Rajveer Singh (Vinay Virmani) is a young man dreaming of a career in the sport of ice hockey. He has cut off his hair in spite of being a Sikh, to fit into the society he lives in, much to the anger of his father, Darvesh Singh (Anupam Kher). His father wants him to look after the family business, currently being looked after by Rajveer’s paternal uncle, Sammy (Gurpreet Guggi).
Rajveer creates an all-Indian hockey team and names it Speedy Singhs. He gets a foreign coach to train the team and then asks his Sammy uncle’s truck company to sponsor the team.

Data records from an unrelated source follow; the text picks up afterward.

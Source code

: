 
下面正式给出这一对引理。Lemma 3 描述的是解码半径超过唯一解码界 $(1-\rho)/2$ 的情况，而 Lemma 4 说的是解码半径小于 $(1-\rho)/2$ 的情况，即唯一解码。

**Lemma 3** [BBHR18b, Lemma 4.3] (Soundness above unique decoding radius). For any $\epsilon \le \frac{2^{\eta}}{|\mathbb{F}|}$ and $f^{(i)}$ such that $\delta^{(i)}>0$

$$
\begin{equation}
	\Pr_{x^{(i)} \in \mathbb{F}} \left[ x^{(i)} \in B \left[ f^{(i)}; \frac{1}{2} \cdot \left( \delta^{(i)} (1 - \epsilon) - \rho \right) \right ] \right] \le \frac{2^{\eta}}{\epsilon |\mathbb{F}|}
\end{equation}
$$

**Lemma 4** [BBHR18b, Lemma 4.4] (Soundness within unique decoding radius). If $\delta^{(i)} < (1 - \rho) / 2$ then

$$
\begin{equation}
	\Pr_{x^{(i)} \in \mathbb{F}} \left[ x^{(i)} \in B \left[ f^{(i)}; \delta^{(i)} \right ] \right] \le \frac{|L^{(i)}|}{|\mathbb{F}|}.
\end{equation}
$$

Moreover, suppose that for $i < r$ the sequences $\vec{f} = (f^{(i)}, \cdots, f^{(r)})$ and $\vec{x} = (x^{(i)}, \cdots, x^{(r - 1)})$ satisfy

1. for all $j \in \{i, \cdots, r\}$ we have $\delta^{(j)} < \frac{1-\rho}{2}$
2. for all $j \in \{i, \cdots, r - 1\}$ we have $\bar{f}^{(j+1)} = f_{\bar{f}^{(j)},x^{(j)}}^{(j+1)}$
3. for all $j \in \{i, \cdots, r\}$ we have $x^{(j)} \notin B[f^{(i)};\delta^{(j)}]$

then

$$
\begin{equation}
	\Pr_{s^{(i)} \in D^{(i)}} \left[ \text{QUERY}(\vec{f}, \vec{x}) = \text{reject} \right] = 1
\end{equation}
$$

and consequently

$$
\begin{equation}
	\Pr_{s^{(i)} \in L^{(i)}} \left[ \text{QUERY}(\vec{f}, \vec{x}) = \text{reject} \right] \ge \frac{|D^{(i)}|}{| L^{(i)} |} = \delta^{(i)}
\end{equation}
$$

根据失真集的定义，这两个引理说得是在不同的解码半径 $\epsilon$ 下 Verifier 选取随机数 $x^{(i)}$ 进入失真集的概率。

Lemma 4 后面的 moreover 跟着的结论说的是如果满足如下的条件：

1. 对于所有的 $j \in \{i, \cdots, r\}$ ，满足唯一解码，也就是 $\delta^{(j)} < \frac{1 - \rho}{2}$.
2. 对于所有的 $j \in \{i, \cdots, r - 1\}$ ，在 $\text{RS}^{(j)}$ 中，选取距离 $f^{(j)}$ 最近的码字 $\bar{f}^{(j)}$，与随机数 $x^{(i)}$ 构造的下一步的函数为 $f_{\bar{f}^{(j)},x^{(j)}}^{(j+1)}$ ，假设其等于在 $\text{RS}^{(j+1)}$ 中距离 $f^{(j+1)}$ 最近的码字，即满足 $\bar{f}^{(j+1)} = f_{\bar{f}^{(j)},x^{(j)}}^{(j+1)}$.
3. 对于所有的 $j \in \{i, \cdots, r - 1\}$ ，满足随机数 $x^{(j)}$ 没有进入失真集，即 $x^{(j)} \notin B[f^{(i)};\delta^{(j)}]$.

His own father is unaware of his moves.
What happens to the team? Is it able to face the competition of the other better teams? Is Rajveer Singh able to play in the final match? What about his father who has always been against him playing hockey? Answers to these questions are revealed in the end.
Speedy Singhs Review – Script Analysis
The story, penned by Vinay Virmani, Noel Barker, Jeffrey Schechter and Matt Simmons, is very similar to Chak De! India and Patiala House and, therefore, offers no novelty. Vinay Virmani’s screenplay is dull and devoid of any excitement whatsoever in spite of the film being about the game of hockey. What’s more, coming as it does after Chak De! India charmed the Indian audience, that too, with Shah Rukh Khan in the lead, this film looks like an apology of a film. The drama is dull and even the game of ice hockey is uninspiring. Dialogues are as dull as the rest of the drama.
Speedy Singhs Review – Star Performances
Vinay Virmani cuts a sorry picture of himself as he neither looks like a hero nor acts like one. Camilla Belle does an excellent job as Melissa Winters. Anupam Kher is nice. Sakina Jaffrey, as Darvesh Singh’s wife, Lovleen Singh, is quite okay. Rob Lowe acts very well as coach Dan Winters. Noureen Dewulf is average as Reena. Russell Peters is quite nice as Sonu. Gurpreet Guggi is hardly funny. Akshay Kumar plays himself in an insignificant role. Others barely fill the bill.
Speedy Singhs Review – Direction & Music
Robert Lieberman’s direction is dull, to say the least. He has not been able to capture the excitement of a sporting event. Even the emotional under-current of the drama is lost. Music (Sandeep Chowta and Anjjan-Harmeet-Manmeet of Meet Bros.) is ordinary. Lyrics pass muster. Steve Danyluk’s cinematography is okay. Susan Shipton’s editing is average. Dubbing is ordinary; pronunciations of Englsih words, especially by the artiste who has dubbed the dialogues of Reena, is often pathetic.
Speedy Singhs Review – Komal Nahta’s Verdict
On the whole, Speedy Singhs is a poor fare and will fail to make any mark at the box-office. The dubbed Hindi version of the film has also been released simultaneously and its box-office fate will be equally terrible.